**What the task asks**
The expected response is a copy of every line in the entries below that includes the word "your".

<<<<

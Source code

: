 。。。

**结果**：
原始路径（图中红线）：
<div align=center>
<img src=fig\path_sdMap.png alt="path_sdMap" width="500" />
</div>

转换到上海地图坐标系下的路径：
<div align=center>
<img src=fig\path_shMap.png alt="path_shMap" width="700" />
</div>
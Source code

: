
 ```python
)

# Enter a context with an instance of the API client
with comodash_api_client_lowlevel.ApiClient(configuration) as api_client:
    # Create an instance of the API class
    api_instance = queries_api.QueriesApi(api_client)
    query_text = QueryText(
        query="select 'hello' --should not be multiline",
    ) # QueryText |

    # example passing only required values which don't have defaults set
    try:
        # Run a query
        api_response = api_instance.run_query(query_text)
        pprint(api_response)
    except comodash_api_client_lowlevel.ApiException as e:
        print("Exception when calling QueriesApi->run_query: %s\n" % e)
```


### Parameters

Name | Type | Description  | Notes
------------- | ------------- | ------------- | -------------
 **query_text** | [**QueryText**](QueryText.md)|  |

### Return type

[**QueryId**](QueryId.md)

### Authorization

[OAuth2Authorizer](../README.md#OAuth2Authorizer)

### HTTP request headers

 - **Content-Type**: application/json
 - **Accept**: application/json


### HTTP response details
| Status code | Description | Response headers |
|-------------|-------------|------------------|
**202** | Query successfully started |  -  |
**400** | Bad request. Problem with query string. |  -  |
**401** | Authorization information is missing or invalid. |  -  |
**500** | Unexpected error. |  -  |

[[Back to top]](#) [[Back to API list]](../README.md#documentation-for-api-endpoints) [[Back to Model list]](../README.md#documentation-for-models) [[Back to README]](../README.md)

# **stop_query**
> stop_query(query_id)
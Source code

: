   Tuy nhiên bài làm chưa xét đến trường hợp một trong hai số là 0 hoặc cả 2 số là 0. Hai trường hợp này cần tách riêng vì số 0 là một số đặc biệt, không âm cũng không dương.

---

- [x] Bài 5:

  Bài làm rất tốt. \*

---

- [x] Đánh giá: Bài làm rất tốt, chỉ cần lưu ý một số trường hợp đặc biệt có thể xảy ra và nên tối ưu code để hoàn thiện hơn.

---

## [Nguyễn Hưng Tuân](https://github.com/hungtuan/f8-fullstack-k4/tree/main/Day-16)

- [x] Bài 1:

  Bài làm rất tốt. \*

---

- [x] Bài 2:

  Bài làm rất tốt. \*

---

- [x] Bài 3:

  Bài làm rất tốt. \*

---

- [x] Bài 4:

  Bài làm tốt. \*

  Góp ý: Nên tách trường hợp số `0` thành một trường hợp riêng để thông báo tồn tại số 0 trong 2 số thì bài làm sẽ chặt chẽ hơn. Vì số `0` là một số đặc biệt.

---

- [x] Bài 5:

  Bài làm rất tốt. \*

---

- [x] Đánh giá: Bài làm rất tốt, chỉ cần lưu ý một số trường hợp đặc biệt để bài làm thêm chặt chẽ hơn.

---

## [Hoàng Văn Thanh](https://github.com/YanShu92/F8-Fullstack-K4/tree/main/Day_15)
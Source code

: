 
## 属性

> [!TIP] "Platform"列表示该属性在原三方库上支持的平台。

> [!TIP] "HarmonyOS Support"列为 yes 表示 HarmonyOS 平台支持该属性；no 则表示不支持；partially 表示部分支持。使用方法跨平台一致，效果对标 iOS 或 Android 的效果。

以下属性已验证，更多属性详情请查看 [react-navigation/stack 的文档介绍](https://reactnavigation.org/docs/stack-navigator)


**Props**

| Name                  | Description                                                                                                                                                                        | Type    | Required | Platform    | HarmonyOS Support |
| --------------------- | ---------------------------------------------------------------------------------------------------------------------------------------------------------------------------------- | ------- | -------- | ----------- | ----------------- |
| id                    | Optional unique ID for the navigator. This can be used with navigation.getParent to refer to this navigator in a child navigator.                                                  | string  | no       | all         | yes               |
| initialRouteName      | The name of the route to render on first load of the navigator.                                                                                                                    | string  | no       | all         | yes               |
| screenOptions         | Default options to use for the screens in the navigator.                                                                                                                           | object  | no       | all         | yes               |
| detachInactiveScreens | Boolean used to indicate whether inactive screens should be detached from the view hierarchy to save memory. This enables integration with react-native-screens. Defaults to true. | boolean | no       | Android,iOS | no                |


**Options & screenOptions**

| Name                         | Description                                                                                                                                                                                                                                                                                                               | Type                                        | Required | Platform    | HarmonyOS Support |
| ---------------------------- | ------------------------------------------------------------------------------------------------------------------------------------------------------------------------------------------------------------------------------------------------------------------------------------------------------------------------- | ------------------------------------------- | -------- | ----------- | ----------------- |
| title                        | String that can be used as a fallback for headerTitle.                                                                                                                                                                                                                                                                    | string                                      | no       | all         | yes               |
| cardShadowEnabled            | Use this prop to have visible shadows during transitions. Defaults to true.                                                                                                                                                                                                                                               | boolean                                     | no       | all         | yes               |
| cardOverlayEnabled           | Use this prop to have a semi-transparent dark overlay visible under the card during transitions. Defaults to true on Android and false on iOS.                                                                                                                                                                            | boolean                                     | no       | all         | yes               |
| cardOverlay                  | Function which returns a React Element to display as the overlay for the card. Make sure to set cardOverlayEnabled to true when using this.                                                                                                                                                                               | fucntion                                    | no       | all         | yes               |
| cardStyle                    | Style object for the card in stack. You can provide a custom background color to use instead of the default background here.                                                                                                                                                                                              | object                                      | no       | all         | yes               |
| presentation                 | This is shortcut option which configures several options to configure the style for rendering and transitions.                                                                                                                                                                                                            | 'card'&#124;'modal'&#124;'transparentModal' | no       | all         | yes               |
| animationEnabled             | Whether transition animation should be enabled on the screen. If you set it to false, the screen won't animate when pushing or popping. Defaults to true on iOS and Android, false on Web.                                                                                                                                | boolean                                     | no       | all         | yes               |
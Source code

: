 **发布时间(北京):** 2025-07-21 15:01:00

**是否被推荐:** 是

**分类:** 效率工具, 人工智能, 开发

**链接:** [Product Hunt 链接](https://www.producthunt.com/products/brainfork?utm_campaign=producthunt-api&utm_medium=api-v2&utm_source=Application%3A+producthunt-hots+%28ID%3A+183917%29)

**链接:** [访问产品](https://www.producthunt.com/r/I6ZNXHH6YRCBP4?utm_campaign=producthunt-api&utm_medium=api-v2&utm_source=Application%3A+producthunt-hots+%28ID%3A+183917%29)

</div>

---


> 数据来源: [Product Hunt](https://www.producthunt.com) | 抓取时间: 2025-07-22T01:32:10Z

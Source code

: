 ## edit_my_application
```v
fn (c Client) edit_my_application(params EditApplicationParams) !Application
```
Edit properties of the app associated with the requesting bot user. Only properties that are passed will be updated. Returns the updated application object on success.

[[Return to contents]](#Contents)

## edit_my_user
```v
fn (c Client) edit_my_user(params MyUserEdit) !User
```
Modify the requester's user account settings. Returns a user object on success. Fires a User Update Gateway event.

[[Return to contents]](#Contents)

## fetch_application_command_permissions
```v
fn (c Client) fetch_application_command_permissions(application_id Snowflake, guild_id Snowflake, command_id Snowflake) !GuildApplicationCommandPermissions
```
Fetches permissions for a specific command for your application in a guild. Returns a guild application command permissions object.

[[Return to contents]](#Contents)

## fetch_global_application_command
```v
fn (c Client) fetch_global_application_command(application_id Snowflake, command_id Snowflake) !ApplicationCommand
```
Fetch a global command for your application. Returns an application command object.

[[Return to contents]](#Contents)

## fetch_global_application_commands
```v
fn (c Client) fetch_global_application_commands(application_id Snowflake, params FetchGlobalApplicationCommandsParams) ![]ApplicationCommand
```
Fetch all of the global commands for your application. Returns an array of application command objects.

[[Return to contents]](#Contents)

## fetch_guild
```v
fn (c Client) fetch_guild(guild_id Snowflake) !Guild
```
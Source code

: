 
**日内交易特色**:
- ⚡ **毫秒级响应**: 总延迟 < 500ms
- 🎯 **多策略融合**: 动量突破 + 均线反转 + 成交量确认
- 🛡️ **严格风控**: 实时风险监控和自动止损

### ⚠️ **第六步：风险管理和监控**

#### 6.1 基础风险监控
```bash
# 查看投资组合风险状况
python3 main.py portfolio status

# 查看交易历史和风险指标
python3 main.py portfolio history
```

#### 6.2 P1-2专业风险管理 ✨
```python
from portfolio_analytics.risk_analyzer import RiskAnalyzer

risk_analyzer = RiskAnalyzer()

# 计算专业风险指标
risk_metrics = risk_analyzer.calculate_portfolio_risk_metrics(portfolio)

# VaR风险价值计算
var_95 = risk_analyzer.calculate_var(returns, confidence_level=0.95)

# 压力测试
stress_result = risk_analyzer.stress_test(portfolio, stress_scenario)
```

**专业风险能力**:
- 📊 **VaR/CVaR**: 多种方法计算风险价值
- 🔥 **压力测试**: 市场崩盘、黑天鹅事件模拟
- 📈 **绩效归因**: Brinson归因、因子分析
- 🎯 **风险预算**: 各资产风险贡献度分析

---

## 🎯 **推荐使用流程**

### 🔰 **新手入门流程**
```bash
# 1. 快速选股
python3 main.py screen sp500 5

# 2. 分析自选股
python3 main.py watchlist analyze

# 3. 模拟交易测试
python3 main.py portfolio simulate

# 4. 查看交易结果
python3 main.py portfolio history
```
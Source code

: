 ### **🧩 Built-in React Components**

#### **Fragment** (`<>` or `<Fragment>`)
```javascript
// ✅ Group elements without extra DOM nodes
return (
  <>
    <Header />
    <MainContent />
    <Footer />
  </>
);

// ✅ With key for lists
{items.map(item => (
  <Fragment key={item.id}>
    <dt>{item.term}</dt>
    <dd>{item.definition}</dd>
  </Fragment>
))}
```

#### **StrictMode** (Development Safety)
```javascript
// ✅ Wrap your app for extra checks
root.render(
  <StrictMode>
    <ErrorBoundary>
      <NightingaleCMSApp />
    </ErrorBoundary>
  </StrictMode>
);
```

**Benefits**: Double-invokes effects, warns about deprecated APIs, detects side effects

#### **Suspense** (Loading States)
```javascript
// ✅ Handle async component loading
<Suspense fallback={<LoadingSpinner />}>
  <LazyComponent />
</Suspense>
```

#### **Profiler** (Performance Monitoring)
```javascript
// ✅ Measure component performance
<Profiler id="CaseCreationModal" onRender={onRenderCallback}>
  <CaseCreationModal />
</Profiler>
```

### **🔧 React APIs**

>>>>

**Answer to this exercise**
Fetches permissions for a specific command for your application in a guild. Returns a guild application command permissions object.
Fetch a global command for your application. Returns an application command object.
Fetch all of the global commands for your application. Returns an array of application command objects.
// ✅ Wrap your app for extra checks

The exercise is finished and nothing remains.